だが、あの時その道を選ばないということは出来なかった。もう彼は居ない。お腹の子供は愛していない。
それどころかこの子は憎悪の結晶だ。子供に罪はないなどという言葉は嘘だ。この町で育てばこの子もギルド員になる。そして、産んだら又来いと命令されている。蓮の間なら取りあえずはその日の飯は出る。

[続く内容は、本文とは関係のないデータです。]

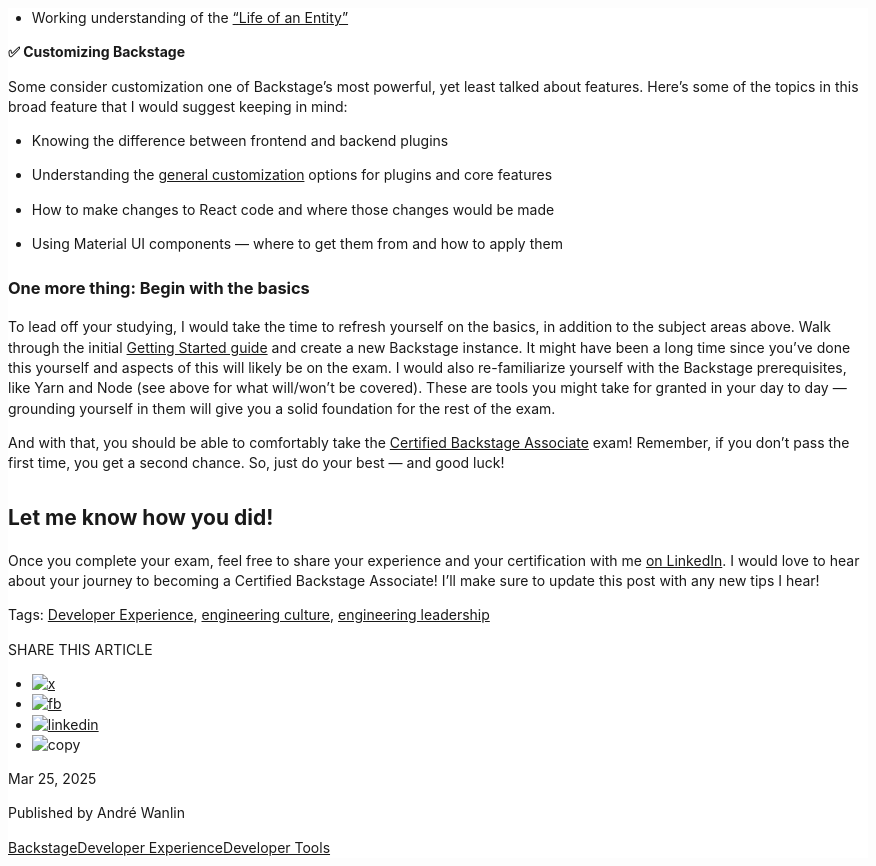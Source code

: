 * Working understanding of the [“Life of an Entity”](https://backstage.io/docs/features/software-catalog/life-of-an-entity)

**✅ Customizing Backstage**

Some consider customization one of Backstage’s most powerful, yet least talked about features. Here’s some of the topics in this broad feature that I would suggest keeping in mind:

* Knowing the difference between frontend and backend plugins

* Understanding the [general customization](https://backstage.io/docs/getting-started/app-custom-theme) options for plugins and core features

* How to make changes to React code and where those changes would be made

* Using Material UI components — where to get them from and how to apply them

### One more thing: Begin with the basics

To lead off your studying, I would take the time to refresh yourself on the basics, in addition to the subject areas above. Walk through the initial [Getting Started guide](https://backstage.io/docs/getting-started/) and create a new Backstage instance. It might have been a long time since you’ve done this yourself and aspects of this will likely be on the exam. I would also re-familiarize yourself with the Backstage prerequisites, like Yarn and Node (see above for what will/won’t be covered). These are tools you might take for granted in your day to day — grounding yourself in them will give you a solid foundation for the rest of the exam.

And with that, you should be able to comfortably take the [Certified Backstage Associate](https://training.linuxfoundation.org/certification/certified-backstage-associate-cba/) exam! Remember, if you don’t pass the first time, you get a second chance. So, just do your best — and good luck!

## Let me know how you did!

Once you complete your exam, feel free to share your experience and your certification with me [on LinkedIn](https://www.linkedin.com/in/andr%C3%A9-wanlin-31a00a16a/). I would love to hear about your journey to becoming a Certified Backstage Associate! I’ll make sure to update this post with any new tips I hear!

Tags: [Developer Experience](/tag/developer-experience), [engineering culture](/tag/engineering-culture), [engineering leadership](/tag/engineering-leadership)

SHARE THIS ARTICLE

* [![x](/images/x-blue.svg)](https://twitter.com/intent/tweet?url=https%3A%2F%2Fengineering.atspotify.com%2F2025%2F3%2Fcertified-backstage-associate-exam-tips&text=An%20Insider%E2%80%99s%20Tips%20for%20Taking%20the%20Certified%20Backstage%20Associate%20\(CBA\)%20Exam)
* [![fb](/images/f-blue.svg)](https://www.facebook.com/sharer/sharer.php?u=https%3A%2F%2Fengineering.atspotify.com%2F2025%2F3%2Fcertified-backstage-associate-exam-tips)
* [![linkedin](/images/linked-in-blue.svg)](https://www.linkedin.com/sharing/share-offsite/?url=https%3A%2F%2Fengineering.atspotify.com%2F2025%2F3%2Fcertified-backstage-associate-exam-tips)
* ![copy](/images/copy.svg)

Mar 25, 2025

Published by André Wanlin

[Backstage](/category/backstage)[Developer Experience](/category/developer-experience)[Developer Tools](/category/developer-tools)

つまり、子供は放り投げておけと。奴等も育てる気は無いのだし、連れてくることも許さない。
産んだならこの子を敵の代わりに殺したくなる。
だが、子殺しをする自分も嫌いだ。町に捨てれば死ぬ。育ててくれる裕福で優しい人は今のクロマツには居ない。しかも運良く生き延びればギルド員に育ってしまう。立派なギルド員にならなければ死ぬ。
救いなんて何処にも無かった。
何より彼に申し訳が無かった。彼が一番嫌がる事をした。
コユキ。
彼女も苦しんだ。
別の境遇で苦しんだ。
だが最後には子供の無事という救いが有った。
ミズリは全てを失った。
かける言葉が見当たらない。説得する糸口が見つけられない。
「ミズリ死なないで。この人が何とかしてくれる!ギルドを叩き潰してクロマツを取り戻してくれる!この人は凄いの!きっと未来をくれる!ミズリ!」
必死に訴えるサクラ姫。
ミズリが俺を見つめる。
ミズリに俺はどう見えているのだろう。男は全て憎悪の対象だろうか?それとも救いを受け止めてくれる救世主だろうか。
「貴方は?」
「俺はユキオ。クロマツを救うために来た。ギルドを潰す」
「強いのですね・・」
「ああ、だから俺に任せろ。平和なクロマツを作ってやる」
そうしてミズリはサクラ姫の手を離れ一人立った。
そして俺に深い礼をした。それはとても気持ちがこもった動作。
「クロマツを皆を宜しくお願いします」
「ああ、俺に出来ない事はないから」
「どうか皆が幸せでありますように」
そしてミズリは自身の喉を掻き切った!
しまった!
もうひとつ欠片を持っていたか!
慌てて俺とサクラ姫はミズリを寝かせ喉の出血場所を押さえる!だが止まらない!
首を中心に広がる血の海。
することはひとつしかない!
「ヒッ」
ヒールと言い掛けて止めた。
その代わりにミズリに聞こえるように叫んだ。
「任せておけ!」
やがてミズリは息を引き取った。